ScienceBlogs
Home

Examining the democratic principle of consensus in Canada, Scotland, Spain and Italy

1
1
Examining the democratic principle of consensus in Canada, Scotland, Spain and Italy
Scotland - © Paul Hughes/Unsplash

Recent autonomy claims, emerging within and outside the European continent, significantly impact the relationship between people and territory. Referendums held in Italy, Canada, Scotland and Spain demonstrate that citizen participation legitimizes or, at the very least, strengthens centrally made decisions.

Asymmetric devolution phenomena are typically based on referendums as a foundational tool for such autonomy demands. How can we understand whether and to what extent the expression of popular consent "democratizes" secession and legitimizes claims that are normally seen as illegitimate threats to a country’s unity?

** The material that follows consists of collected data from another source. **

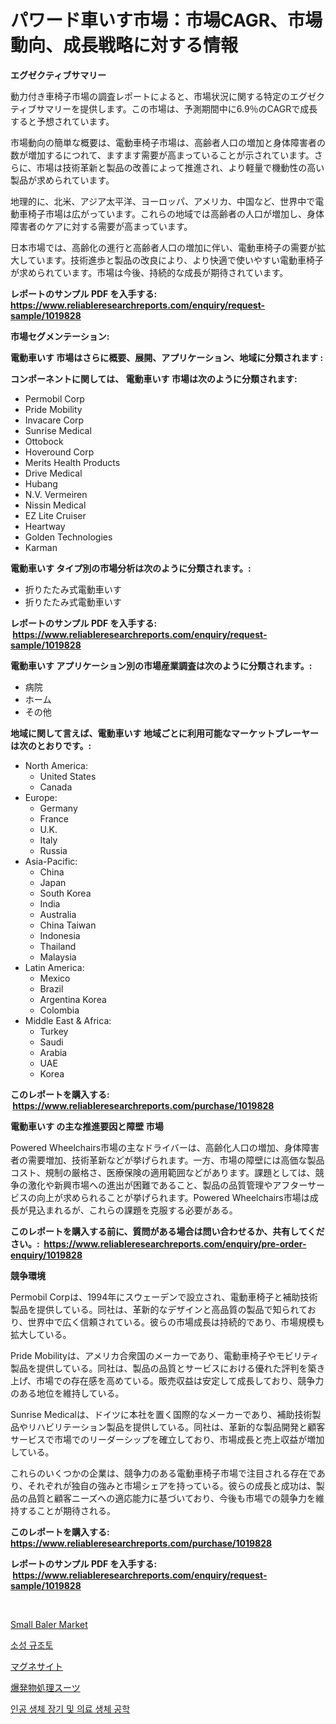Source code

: <p><h1>パワード車いす市場：市場CAGR、市場動向、成長戦略に対する情報</h1></p><p><strong>エグゼクティブサマリー</strong></p>
<p><p>動力付き車椅子市場の調査レポートによると、市場状況に関する特定のエグゼクティブサマリーを提供します。この市場は、予測期間中に6.9％のCAGRで成長すると予想されています。</p><p>市場動向の簡単な概要は、電動車椅子市場は、高齢者人口の増加と身体障害者の数が増加するにつれて、ますます需要が高まっていることが示されています。さらに、市場は技術革新と製品の改善によって推進され、より軽量で機動性の高い製品が求められています。</p><p>地理的に、北米、アジア太平洋、ヨーロッパ、アメリカ、中国など、世界中で電動車椅子市場は広がっています。これらの地域では高齢者の人口が増加し、身体障害者のケアに対する需要が高まっています。</p><p>日本市場では、高齢化の進行と高齢者人口の増加に伴い、電動車椅子の需要が拡大しています。技術進歩と製品の改良により、より快適で使いやすい電動車椅子が求められています。市場は今後、持続的な成長が期待されています。</p></p>
<p><strong>レポートのサンプル PDF を入手する: <a href="https://www.reliableresearchreports.com/enquiry/request-sample/1019828">https://www.reliableresearchreports.com/enquiry/request-sample/1019828</a></strong></p>
<p><strong>市場セグメンテーション:</strong></p>
<p><strong> 電動車いす 市場はさらに概要、展開、アプリケーション、地域に分類されます :</strong></p>
<p><strong>コンポーネントに関しては、 電動車いす 市場は次のように分類されます: &nbsp;</strong></p>
<p><ul><li>Permobil Corp</li><li>Pride Mobility</li><li>Invacare Corp</li><li>Sunrise Medical</li><li>Ottobock</li><li>Hoveround Corp</li><li>Merits Health Products</li><li>Drive Medical</li><li>Hubang</li><li>N.V. Vermeiren</li><li>Nissin Medical</li><li>EZ Lite Cruiser</li><li>Heartway</li><li>Golden Technologies</li><li>Karman</li></ul></p>
<p><strong> 電動車いす タイプ別の市場分析は次のように分類されます。:</strong></p>
<p><ul><li>折りたたみ式電動車いす</li><li>折りたたみ式電動車いす</li></ul></p>
<p><strong>レポートのサンプル PDF を入手する: &nbsp;<a href="https://www.reliableresearchreports.com/enquiry/request-sample/1019828">https://www.reliableresearchreports.com/enquiry/request-sample/1019828</a></strong></p>
<p><strong> 電動車いす アプリケーション別の市場産業調査は次のように分類されます。:</strong></p>
<p><ul><li>病院</li><li>ホーム</li><li>その他</li></ul></p>
<p><strong>地域に関して言えば、電動車いす 地域ごとに利用可能なマーケットプレーヤーは次のとおりです。:</strong></p>
<p><ul>
    <li>
        North America:
        <ul>
            <li>United States</li>
            <li>Canada</li>
        </ul>
    </li>
    <li>
        Europe:
        <ul>
            <li>Germany</li>
            <li>France</li>
            <li>U.K.</li>
            <li>Italy</li>
            <li>Russia</li>
        </ul>
    </li>
    <li>
        Asia-Pacific:
        <ul>
            <li>China</li>
            <li>Japan</li>
            <li>South Korea</li>
            <li>India</li>
            <li>Australia</li>
            <li>China Taiwan</li>
            <li>Indonesia</li>
            <li>Thailand</li>
            <li>Malaysia</li>
        </ul>
    </li>
    <li>
        Latin America:
        <ul>
            <li>Mexico</li>
            <li>Brazil</li>
            <li>Argentina Korea</li>
            <li>Colombia</li>
        </ul>
    </li>
    <li>
        Middle East & Africa:
        <ul>
            <li>Turkey</li>
            <li>Saudi</li>
            <li>Arabia</li>
            <li>UAE</li>
            <li>Korea</li>
        </ul>
    </li>
    </ul></p>
<p><strong>このレポートを購入する: &nbsp;<a href="https://www.reliableresearchreports.com/purchase/1019828">https://www.reliableresearchreports.com/purchase/1019828</a></strong></p>
<p><strong>電動車いす の主な推進要因と障壁 市場</strong></p>
<p><p>Powered Wheelchairs市場の主なドライバーは、高齢化人口の増加、身体障害者の需要増加、技術革新などが挙げられます。一方、市場の障壁には高価な製品コスト、規制の厳格さ、医療保険の適用範囲などがあります。課題としては、競争の激化や新興市場への進出が困難であること、製品の品質管理やアフターサービスの向上が求められることが挙げられます。Powered Wheelchairs市場は成長が見込まれるが、これらの課題を克服する必要がある。</p></p>
<p><strong>このレポートを購入する前に、質問がある場合は問い合わせるか、共有してください。:&nbsp; <a href="https://www.reliableresearchreports.com/enquiry/pre-order-enquiry/1019828">https://www.reliableresearchreports.com/enquiry/pre-order-enquiry/1019828</a></strong></p>
<p><strong>競争環境</strong></p>
<p><p>Permobil Corpは、1994年にスウェーデンで設立され、電動車椅子と補助技術製品を提供している。同社は、革新的なデザインと高品質の製品で知られており、世界中で広く信頼されている。彼らの市場成長は持続的であり、市場規模も拡大している。</p><p>Pride Mobilityは、アメリカ合衆国のメーカーであり、電動車椅子やモビリティ製品を提供している。同社は、製品の品質とサービスにおける優れた評判を築き上げ、市場での存在感を高めている。販売収益は安定して成長しており、競争力のある地位を維持している。</p><p>Sunrise Medicalは、ドイツに本社を置く国際的なメーカーであり、補助技術製品やリハビリテーション製品を提供している。同社は、革新的な製品開発と顧客サービスで市場でのリーダーシップを確立しており、市場成長と売上収益が増加している。</p><p>これらのいくつかの企業は、競争力のある電動車椅子市場で注目される存在であり、それぞれが独自の強みと市場シェアを持っている。彼らの成長と成功は、製品の品質と顧客ニーズへの適応能力に基づいており、今後も市場での競争力を維持することが期待される。</p></p>
<p><strong>このレポートを購入する: &nbsp; <a href="https://www.reliableresearchreports.com/purchase/1019828">https://www.reliableresearchreports.com/purchase/1019828</a></strong></p>
<p><strong>レポートのサンプル PDF を入手する: &nbsp;<a href="https://www.reliableresearchreports.com/enquiry/request-sample/1019828">https://www.reliableresearchreports.com/enquiry/request-sample/1019828</a></strong><strong></strong></p>
<p>&nbsp;</p>
<p><p><a href="https://view.publitas.com/reportprime-1/small-baler-market-analysis-and-market-size-global-industry-overview-market-segmentation-and-forecast-2024-to-2031/">Small Baler Market</a></p><p><a href="https://medium.com/@juliastanley2022/%EC%B9%A8%ED%83%84%EB%90%9C-%EA%B7%9C%EC%A1%B0%ED%86%A0-%EC%8B%9C%EC%9E%A5%EC%9D%80-%EC%8B%9C%EC%9E%A5-%EC%A0%90%EC%9C%A0%EC%9C%A8-%ED%81%AC%EA%B8%B0-%EB%B0%8F-2031%EB%85%84%EA%B9%8C%EC%A7%80-%EC%98%88%EC%83%81%EB%90%98%EB%8A%94-%EC%98%88%EC%B8%A1%EC%97%90-%EC%B4%88%EC%A0%90%EC%9D%84-%EB%A7%9E%EC%B6%A5%EB%8B%88%EB%8B%A4-bdf1b87ff8ff">소성 규조토</a></p><p><a href="https://github.com/SarahFahey88/Market-Research-Report-List-1/blob/main/705787817251.md">マグネサイト</a></p><p><a href="https://medium.com/@raymanta28/%E7%88%86%E7%99%BA%E7%89%A9%E5%87%A6%E7%90%86%E3%82%B9%E3%83%BC%E3%83%84%E5%B8%82%E5%A0%B4%E3%81%AE%E8%A6%8F%E6%A8%A1%E3%81%AF-%E4%B8%96%E7%95%8C%E3%81%AE%E6%A5%AD%E7%95%8C%E3%81%AB%E3%81%8A%E3%81%91%E3%82%8B%E6%9C%80%E9%81%A9%E3%81%AA%E3%83%9E%E3%83%BC%E3%82%B1%E3%83%86%E3%82%A3%E3%83%B3%E3%82%B0%E3%83%81%E3%83%A3%E3%83%8D%E3%83%AB%E3%82%92%E6%98%8E%E3%82%89%E3%81%8B%E3%81%AB%E3%81%99%E3%82%8B-7812e64be3dc">爆発物処理スーツ</a></p><p><a href="https://medium.com/@hugofirst44/%EC%9D%B8%EA%B3%B5-%EA%B8%B0%EA%B4%80-%EB%B0%8F-%EC%9D%98%EB%A3%8C-%EB%B0%94%EC%9D%B4%EC%98%A4%EB%8B%89-%EC%8B%9C%EC%9E%A5-%EA%B2%BD%EC%9F%81-%EB%B6%84%EC%84%9D-%EC%8B%9C%EC%9E%A5-%EB%8F%99%ED%96%A5-%EB%B0%8F-2031%EB%85%84%EA%B9%8C%EC%A7%80%EC%9D%98-%EC%98%88%EC%B8%A1-a06b28eb9ef0">인공 생체 장기 및 의료 생체 공학</a></p></p>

How can we understand whether and to what extent the expression of popular consent "democratizes" secession and legitimizes claims that are normally seen as illegitimate threats to a country’s unity?

A primary change in the assessment of this phenomenon comes from the judgment on the Quebec referendum issued by the Canadian Supreme Court in 1998, which nonetheless reiterates that "a right to secession" exists "under the principle of self-determination of people at international law where 'a people' is governed as part of a colonial empire", the Court maintains that "the Constitution is not a straitjacket", because the central State has a "constitutional duty to negotiate" the requested secession, based on the following four principles: "federalism, democracy, constitutionalism and the rule of law, and respect for minorities".1

This progressive openness to the "recognition of diversities" was also confirmed by a particular Scottish case. On 15 October 2012, David Cameron and Alex Salmond, respectively British and Scottish Prime Ministers, signed the Edinburgh Agreement, later formalized by a National Council Order which delegated the power to legislate on an independence referendum to the Scottish Parliament. This choice of openness made by the British government, which could have denied authorization to transfer its own power, was also determined by the fact that the Scottish National Party had obtained a "democratic mandate" through their victory in the elections which had based its campaign on the need to hold a referendum on Scotland’s future. Despite the negative outcome, the referendum did not solve the issue, which was instead placed at the center of national debate, giving shape to a hypothesis of democratic secession, albeit not realized to date. The factors pushing in this direction are represented by: the openness to negotiations by the British government in 2011-2012; Scotland’s choice of seeking authorization for the transfer of missing legislative competence instead of immediately forcing the issue. This was due to the fact that there was a technical-legal impossibility of immediately holding the referendum without amending the Scotland Act; the duration of the process, which seems to involve precautions and reflections before proceeding to the adoption of choices; the elaborate legal regulation of referendums contained both in British national legislation (the Political Parties, Elections, and Referendums Act 2000)2 and in the two laws enacted ad hoc by the Scottish Parliament (the Scottish Franchise Act 2013 and the Scottish Referendum Act 2013) which provided a framework of rules and limits;3 the presence of an independent Electoral Commission; the stipulation of the Edinburgh Agreement, which was a political pact aimed at ensuring a shared recognition of the results.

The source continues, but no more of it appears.